- _Problem details_
Please return the whole listing. Keep each line exactly the same.

※ ※ ※

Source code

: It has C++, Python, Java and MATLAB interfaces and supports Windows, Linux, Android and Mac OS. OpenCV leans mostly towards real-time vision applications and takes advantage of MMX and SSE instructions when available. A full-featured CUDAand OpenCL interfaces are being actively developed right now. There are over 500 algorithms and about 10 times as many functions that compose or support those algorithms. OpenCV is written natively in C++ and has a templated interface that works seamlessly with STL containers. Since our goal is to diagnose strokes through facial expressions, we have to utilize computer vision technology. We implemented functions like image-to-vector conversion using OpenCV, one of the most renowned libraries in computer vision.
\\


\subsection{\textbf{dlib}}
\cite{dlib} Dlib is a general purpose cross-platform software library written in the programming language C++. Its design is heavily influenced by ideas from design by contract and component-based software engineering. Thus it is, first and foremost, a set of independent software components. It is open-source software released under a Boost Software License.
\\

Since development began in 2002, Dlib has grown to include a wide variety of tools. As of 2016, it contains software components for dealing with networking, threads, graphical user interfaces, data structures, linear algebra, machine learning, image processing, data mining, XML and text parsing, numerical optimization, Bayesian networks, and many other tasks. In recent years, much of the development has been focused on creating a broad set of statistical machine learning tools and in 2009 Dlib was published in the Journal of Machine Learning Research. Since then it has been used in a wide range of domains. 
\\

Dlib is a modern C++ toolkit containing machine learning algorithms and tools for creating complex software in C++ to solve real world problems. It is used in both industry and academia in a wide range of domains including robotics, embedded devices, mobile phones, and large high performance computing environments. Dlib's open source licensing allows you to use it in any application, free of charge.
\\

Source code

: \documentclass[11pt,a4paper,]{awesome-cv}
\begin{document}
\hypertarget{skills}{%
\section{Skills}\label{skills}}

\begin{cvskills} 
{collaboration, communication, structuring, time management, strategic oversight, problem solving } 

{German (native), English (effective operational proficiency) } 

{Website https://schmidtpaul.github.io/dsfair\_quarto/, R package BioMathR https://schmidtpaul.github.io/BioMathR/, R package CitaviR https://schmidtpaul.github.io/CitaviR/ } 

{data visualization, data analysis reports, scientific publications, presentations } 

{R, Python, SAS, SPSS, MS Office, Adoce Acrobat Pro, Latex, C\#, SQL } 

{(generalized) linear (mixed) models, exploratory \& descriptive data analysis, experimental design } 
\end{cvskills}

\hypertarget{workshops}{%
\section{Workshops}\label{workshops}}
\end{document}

※ ※ ※

- _Answer section_
Source code

: It has C++, Python, Java and MATLAB interfaces and supports Windows, Linux, Android and Mac OS. OpenCV leans mostly towards real-time vision applications and takes advantage of MMX and SSE instructions when available. A full-featured CUDAand OpenCL interfaces are being actively developed right now. There are over 500 algorithms and about 10 times as many functions that compose or support those algorithms. OpenCV is written natively in C++ and has a templated interface that works seamlessly with STL containers. Since our goal is to diagnose strokes through facial expressions, we have to utilize computer vision technology. We implemented functions like image-to-vector conversion using OpenCV, one of the most renowned libraries in computer vision.
\\


\subsection{\textbf{dlib}}
\cite{dlib} Dlib is a general purpose cross-platform software library written in the programming language C++. Its design is heavily influenced by ideas from design by contract and component-based software engineering. Thus it is, first and foremost, a set of independent software components. It is open-source software released under a Boost Software License.
\\

Since development began in 2002, Dlib has grown to include a wide variety of tools. As of 2016, it contains software components for dealing with networking, threads, graphical user interfaces, data structures, linear algebra, machine learning, image processing, data mining, XML and text parsing, numerical optimization, Bayesian networks, and many other tasks. In recent years, much of the development has been focused on creating a broad set of statistical machine learning tools and in 2009 Dlib was published in the Journal of Machine Learning Research. Since then it has been used in a wide range of domains. 
\\

Dlib is a modern C++ toolkit containing machine learning algorithms and tools for creating complex software in C++ to solve real world problems. It is used in both industry and academia in a wide range of domains including robotics, embedded devices, mobile phones, and large high performance computing environments. Dlib's open source licensing allows you to use it in any application, free of charge.
\\

Source code

: \documentclass[11pt,a4paper,]{awesome-cv}
\begin{document}
\hypertarget{skills}{%
\section{Skills}\label{skills}}

\begin{cvskills} 
{collaboration, communication, structuring, time management, strategic oversight, problem solving } 

{German (native), English (effective operational proficiency) } 

{Website https://schmidtpaul.github.io/dsfair\_quarto/, R package BioMathR https://schmidtpaul.github.io/BioMathR/, R package CitaviR https://schmidtpaul.github.io/CitaviR/ } 

{data visualization, data analysis reports, scientific publications, presentations } 

{R, Python, SAS, SPSS, MS Office, Adoce Acrobat Pro, Latex, C\#, SQL } 

{(generalized) linear (mixed) models, exploratory \& descriptive data analysis, experimental design } 
\end{cvskills}

\hypertarget{workshops}{%
\section{Workshops}\label{workshops}}
\end{document}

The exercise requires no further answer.